You can check the proprety of the pair "a, b".
6. Walking into the list, at each node we get the number.
We know it is the last data item when its link is zero.
7. I suggest two methods:
7.1 To copy a list.
Collect numbers from
the list (first to last) into an array.
Make a list from that
array using "insert" from last to first (because we can access that
array in any order).
7.2 Walk into the list. See a node one-by-one.
At each node get
a number. Make this number a new node.
"Append" this
new node to the new list.
How to "append"
Keep a "pointer" to the last node of the new list.
Set the link of the last node to the new node.
8. The Fibonacci series are defined by the following formula:
fib(n) =
1
if n <= 2
= fib(n-1) + fib(n-2) otherwise
where 1 <= n
This is the series:
n 1 2 3 4 5 6
7 . . .
fib(n) 1 1 2 3 5 8 13 . . .
This series has many occurrence in nature (such as the
arrangement of the seed of the sunflower).

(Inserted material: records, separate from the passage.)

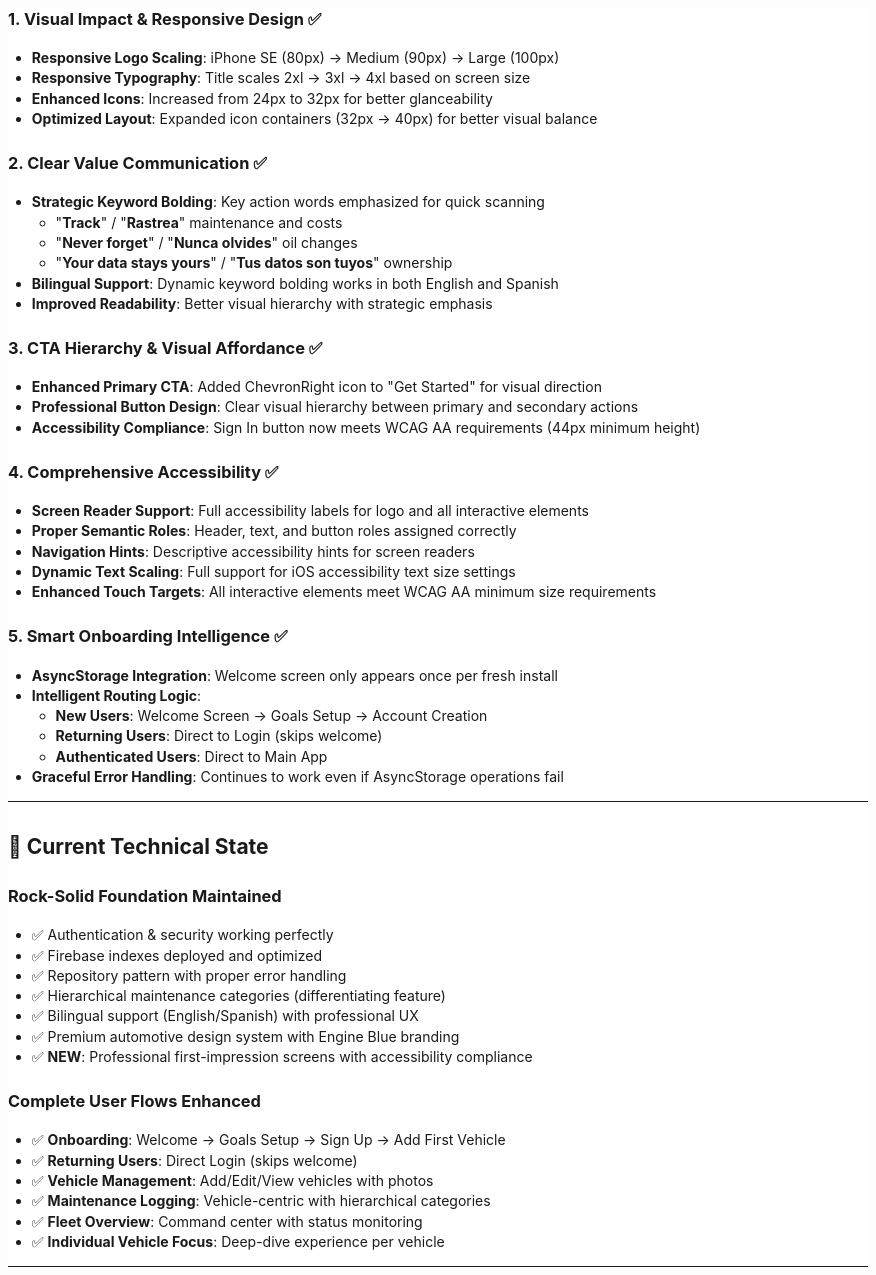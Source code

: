 ### **1. Visual Impact & Responsive Design** ✅
- **Responsive Logo Scaling**: iPhone SE (80px) → Medium (90px) → Large (100px)
- **Responsive Typography**: Title scales 2xl → 3xl → 4xl based on screen size
- **Enhanced Icons**: Increased from 24px to 32px for better glanceability
- **Optimized Layout**: Expanded icon containers (32px → 40px) for better visual balance

### **2. Clear Value Communication** ✅
- **Strategic Keyword Bolding**: Key action words emphasized for quick scanning
  - "**Track**" / "**Rastrea**" maintenance and costs
  - "**Never forget**" / "**Nunca olvides**" oil changes  
  - "**Your data stays yours**" / "**Tus datos son tuyos**" ownership
- **Bilingual Support**: Dynamic keyword bolding works in both English and Spanish
- **Improved Readability**: Better visual hierarchy with strategic emphasis

### **3. CTA Hierarchy & Visual Affordance** ✅
- **Enhanced Primary CTA**: Added ChevronRight icon to "Get Started" for visual direction
- **Professional Button Design**: Clear visual hierarchy between primary and secondary actions
- **Accessibility Compliance**: Sign In button now meets WCAG AA requirements (44px minimum height)

### **4. Comprehensive Accessibility** ✅
- **Screen Reader Support**: Full accessibility labels for logo and all interactive elements
- **Proper Semantic Roles**: Header, text, and button roles assigned correctly
- **Navigation Hints**: Descriptive accessibility hints for screen readers
- **Dynamic Text Scaling**: Full support for iOS accessibility text size settings
- **Enhanced Touch Targets**: All interactive elements meet WCAG AA minimum size requirements

### **5. Smart Onboarding Intelligence** ✅
- **AsyncStorage Integration**: Welcome screen only appears once per fresh install
- **Intelligent Routing Logic**:
  - **New Users**: Welcome Screen → Goals Setup → Account Creation
  - **Returning Users**: Direct to Login (skips welcome)
  - **Authenticated Users**: Direct to Main App
- **Graceful Error Handling**: Continues to work even if AsyncStorage operations fail

---

## 🔧 **Current Technical State**

### **Rock-Solid Foundation Maintained**
- ✅ Authentication & security working perfectly
- ✅ Firebase indexes deployed and optimized  
- ✅ Repository pattern with proper error handling
- ✅ Hierarchical maintenance categories (differentiating feature)
- ✅ Bilingual support (English/Spanish) with professional UX
- ✅ Premium automotive design system with Engine Blue branding
- ✅ **NEW**: Professional first-impression screens with accessibility compliance

### **Complete User Flows Enhanced**
- ✅ **Onboarding**: Welcome → Goals Setup → Sign Up → Add First Vehicle
- ✅ **Returning Users**: Direct Login (skips welcome)
- ✅ **Vehicle Management**: Add/Edit/View vehicles with photos
- ✅ **Maintenance Logging**: Vehicle-centric with hierarchical categories
- ✅ **Fleet Overview**: Command center with status monitoring
- ✅ **Individual Vehicle Focus**: Deep-dive experience per vehicle

---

An efficient way to calcuate it is to use iteration with
two variables holding fib(n-1) and fib(n-2). We use F1 (fib(n-1))
and F2 (fib(n-2)). Using the following formula:
F_t =
F1_t-1 + F2_t-1 where F_t is F at
the iteration t.
Begining with F1= 1, F2 = 1 and t = 3..n.

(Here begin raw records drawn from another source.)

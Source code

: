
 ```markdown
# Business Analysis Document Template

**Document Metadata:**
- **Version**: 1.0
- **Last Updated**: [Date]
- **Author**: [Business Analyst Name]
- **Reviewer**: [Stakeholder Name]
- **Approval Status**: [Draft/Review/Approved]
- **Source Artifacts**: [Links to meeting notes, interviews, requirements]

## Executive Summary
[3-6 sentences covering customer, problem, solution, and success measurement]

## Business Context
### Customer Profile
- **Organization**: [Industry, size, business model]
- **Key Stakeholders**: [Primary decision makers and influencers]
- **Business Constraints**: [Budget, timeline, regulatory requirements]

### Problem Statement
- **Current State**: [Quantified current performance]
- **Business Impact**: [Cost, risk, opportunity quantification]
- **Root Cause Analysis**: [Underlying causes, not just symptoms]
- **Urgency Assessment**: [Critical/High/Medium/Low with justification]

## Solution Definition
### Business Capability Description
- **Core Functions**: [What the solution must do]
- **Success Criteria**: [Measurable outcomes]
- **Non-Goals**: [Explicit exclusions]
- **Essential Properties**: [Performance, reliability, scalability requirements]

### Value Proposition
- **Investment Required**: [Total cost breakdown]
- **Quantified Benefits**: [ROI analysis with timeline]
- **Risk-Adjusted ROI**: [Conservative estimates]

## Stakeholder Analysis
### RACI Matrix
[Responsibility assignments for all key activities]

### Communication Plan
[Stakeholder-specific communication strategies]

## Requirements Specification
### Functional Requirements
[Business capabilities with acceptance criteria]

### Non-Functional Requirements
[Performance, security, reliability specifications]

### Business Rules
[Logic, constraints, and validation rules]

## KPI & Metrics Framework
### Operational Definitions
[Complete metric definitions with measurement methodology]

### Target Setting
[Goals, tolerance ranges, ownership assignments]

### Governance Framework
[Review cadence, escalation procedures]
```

9. A factorial number is defined by 1 * 2 * 3 * .... n
fac(n) =
1
if n = 0
= n * fac(n-1) otherwise
A direct implementation is to write a recursive program from the
definition. Another way is to use iteration. Keep fac(n-1) in a
variable. Beginning with F = 1
for i = 1 to n
F = F * i
10. Think of a triangle consisted of "star" forming the
following shape:
*
**
***
****
The triangle of size n, at the base it has n "stars", the top has
one star. Using all these stars to build a square (as near square
as possible). What will be the size of the square?
***
***
***
*
We build the square like this:
1) place the first star in a corner (say top left). This is
the square 1 x 1
2) the subsequent placement will increase the size of square to n
+ 1. We build it layer-by-layer, increase the size one
step-by-step. Here is the partial sequence of building a square
(the number shows the order of placement of stars).
1 4 9
2 3 8
5 6 7
10 . . .
The following steps will change a triangle into a near perfect square:
Count how many stars are there in the triangle. It
is k = 1 + 2 + 3 + .. n
Use k to build a square:
Each "layer" consists of width +
(height) "stars", n + (n-1), for exampley, layer 2 consists
of {2,3,4} = 2 + 1 = 3 stars.
1
4
2 3
Using loop to build up the square layer-by-layer, keep tracking of how
many stars have been used. Stop when run out of stars.